There are three types of nonimmigrant student visas available in the United States: F-1, J-1 and M-1. The F-1 visa allows students to pursue academic studies at an accredited college or university, while the J-1 visa authorizes individuals to participate in programs that promote cultural exchange. The M-1 visa is for students pursuing vocational or other nonacademic studies.

All three visas require applicants to provide evidence of their financial ability to stay in the U.S. and prove that they intend to leave once their program ends. Knowing the differences between these visas is critical for anyone who is considering studying in the United States.

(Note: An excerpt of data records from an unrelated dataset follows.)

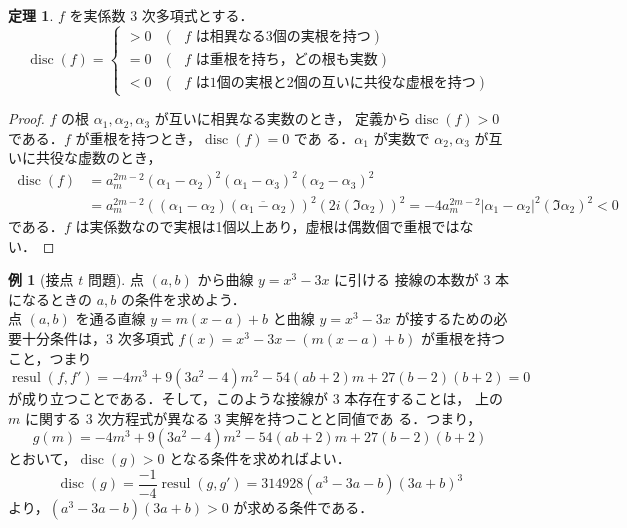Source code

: \documentclass[12pt, uplatex, dvipdfmx]{jsarticle}
\theoremstyle{definition}
\newtheorem{theorem}{定理}
\newtheorem{example}{例}
\DeclareMathOperator{\resul}{resul}
\DeclareMathOperator{\disc}{disc}
\begin{document}
\begin{theorem}
  $f$ を実係数 $3$ 次多項式とする．
  \[
    \disc (f) =
    \begin{cases}
      >0 & (\text{ $f$ は相異なる3個の実根を持つ})\\
      =0 & (\text{ $f$ は重根を持ち，どの根も実数})\\
      <0 & (\text{ $f$ は1個の実根と2個の互いに共役な虚根を持つ})
    \end{cases}
  \]
\end{theorem}

\begin{proof}
  $f$ の根 $\alpha_1, \alpha_2, \alpha_3$ が互いに相異なる実数のとき，
  定義から$\disc(f) >0$ である．$f$ が重根を持つとき，$\disc(f)=0$ であ
  る．$\alpha_1$ が実数で $\alpha_2, \alpha_3$ が互いに共役な虚数のとき，
  \[
    \begin{aligned}
      \disc(f) &= a_m^{2m-2} (\alpha_1-\alpha_2)^2(\alpha_1-\alpha_3)^2(\alpha_2-\alpha_3)^2\\
      &=a_m^{2m-2}\left( \left( \alpha_1 - \alpha_2\right)\left(\overline{\alpha_1-\alpha_2}\right)\right)^2
      \left( 2 i \left(\Im \alpha_2\right)\right)^2
      = -4 a_m^{2m-2} \left| \alpha_1-\alpha_2\right|^2 \left( \Im \alpha_2\right)^2 <0
    \end{aligned}
  \]
  である．$f$ は実係数なので実根は1個以上あり，虚根は偶数個で重根ではない．
\end{proof}


\begin{example}[接点 $t$ 問題] 点 $(a,b)$ から曲線 $y=x^3-3x$ に引ける
  接線の本数が $3$ 本になるときの $a,b$ の条件を求めよう．\\

  点 $(a,b)$ を通る直線 $y=m(x-a)+b$ と曲線 $y=x^3-3x$ が接するための必
  要十分条件は，$3$ 次多項式 $f(x) = x^3-3x - \left( m(x-a)+b\right)$
  が重根を持つこと，つまり
  \[
    \resul(f, f') = -4 m^{3}+9 \left(3 a^{2}-4\right) m^{2}-54 \left(a
      b +2\right) m +27 \left(b -2\right) \left(b +2\right)=0
  \]
  が成り立つことである．そして，このような接線が $3$ 本存在することは，
  上の $m$ に関する $3$ 次方程式が異なる $3$ 実解を持つことと同値であ
  る．つまり，
  \[
    g(m) = -4 m^{3}+9 \left(3 a^{2}-4\right) m^{2}-54 \left(a
      b +2\right) m +27 \left(b -2\right) \left(b +2\right)
  \]
  とおいて，$\disc(g)>0$ となる条件を求めればよい．
  \[
    \disc(g) = \frac{-1}{-4}\resul(g,g') = 314928 (a^3-3a-b)(3a+b)^3
  \]
  より，$(a^3-3a-b)(3a+b)>0$ が求める条件である．
\end{example}
\end{document}

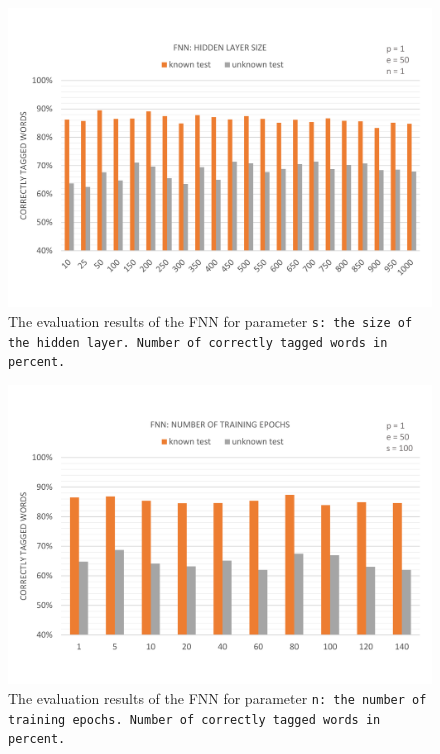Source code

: \begin{figure}[H]
	\includegraphics[width=\textwidth]{images/evaluation_fnn_s}
	\caption[FNN Evaluation: Hidden Layer Size]{The evaluation results of the FNN for parameter \tt{s}: the size of the hidden layer. Number of correctly tagged words in percent.}
	\label{f.evaluation.fnn.s}
\end{figure}

\begin{figure}[H]
	\includegraphics[width=\textwidth]{images/evaluation_fnn_n}
	\caption[FNN Evaluation: Number of Training Epochs]{The evaluation results of the FNN for parameter \tt{n}: the number of training epochs. Number of correctly tagged words in percent.}
	\label{f.evaluation.fnn.n}
\end{figure}

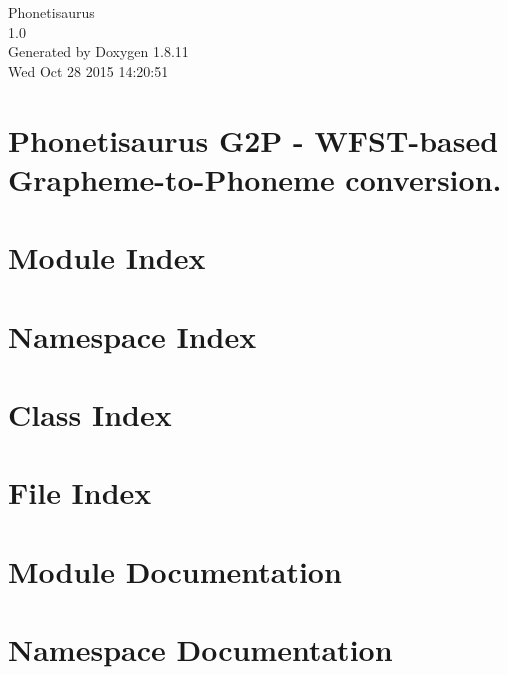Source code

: \documentclass[twoside]{book}
\newcommand{\+}{\discretionary{\mbox{\scriptsize$\hookleftarrow$}}{}{}}
\newcommand{\clearemptydoublepage}{%
  \newpage{\pagestyle{empty}\cleardoublepage}%
}
\begin{document}
\hypersetup{pageanchor=false,
             bookmarks=true,
             bookmarksnumbered=true,
             pdfencoding=unicode
            }
\begin{titlepage}
\vspace*{7cm}
\begin{center}%
{\Large Phonetisaurus \\[1ex]\large 1.\+0 }\\
\vspace*{1cm}
{\large Generated by Doxygen 1.8.11}\\
\vspace*{0.5cm}
{\small Wed Oct 28 2015 14:20:51}\\
\end{center}
\end{titlepage}
\clearemptydoublepage
\tableofcontents
\clearemptydoublepage
{}
\hypersetup{pageanchor=true}

\chapter{Phonetisaurus G2P -\/ W\+F\+S\+T-\/based Grapheme-\/to-\/\+Phoneme conversion.}
\label{index}\hypertarget{index}{}
\chapter{Module Index}

\chapter{Namespace Index}

\chapter{Class Index}

\chapter{File Index}

\chapter{Module Documentation}

\chapter{Namespace Documentation}

\end{document}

Nonimmigrant Student Visas
Nonimmigrant B1_B2 Visas

Nonimmigrant B1/B2 Visas

The B1 and B2 nonimmigrant visas are available to those who plan to visit the United States for a temporary stay. From visiting family and friends to attending meetings or conferences, these visas make it possible for many people from around the world to go to the US for specific activities for up to six months.

A B1 visa is typically used for business travelers who are coming to the U.S. to conduct business activities that don’t require any sort of payment by a U.S. entity, such as consultations or conferences. On the other hand, a B2 visa is often used for leisure or tourism activities like sight-seeing, or visiting family and friends in the United States.

To obtain either one of these visas, you must apply through the US government, usually at a US Embassy or consulate in your home country. You’ll need to provide supporting documents that prove your nonimmigrant intent and reason for your stay when applying, as well as meet all eligibility criteria.

While processing times vary depending on many factors, there is generally an interview process associated with both types of visas, and applicants should anticipate questions regarding their past travel history and identity. As long as you meet all eligibility requirements and provide all necessary documents for each visa type, it’s relatively easy to have a successful application!

Immigrant Visas for Family-Based Relationships

If you have relatives who are U.S. citizens or green card holders, you may qualify to get a visa based on your familial relationship.

If Your Family Member is a U.S. Citizen

If you’re the immediate relative of a U.S. citizen—a spouse, child, or parent— visas are unlimited and are readily available for you. 

You won’t have to wait for the approval of an immigrant petition (Form I-130), and then wait for a visa to become available. 

Immigrant Visas for Family-Based Relationships

However, if you’re a family member such as a brother, sister, or grandparent of a U.S. citizen, you’ll have to wait for an approved immigrant petition before you can apply for a visa.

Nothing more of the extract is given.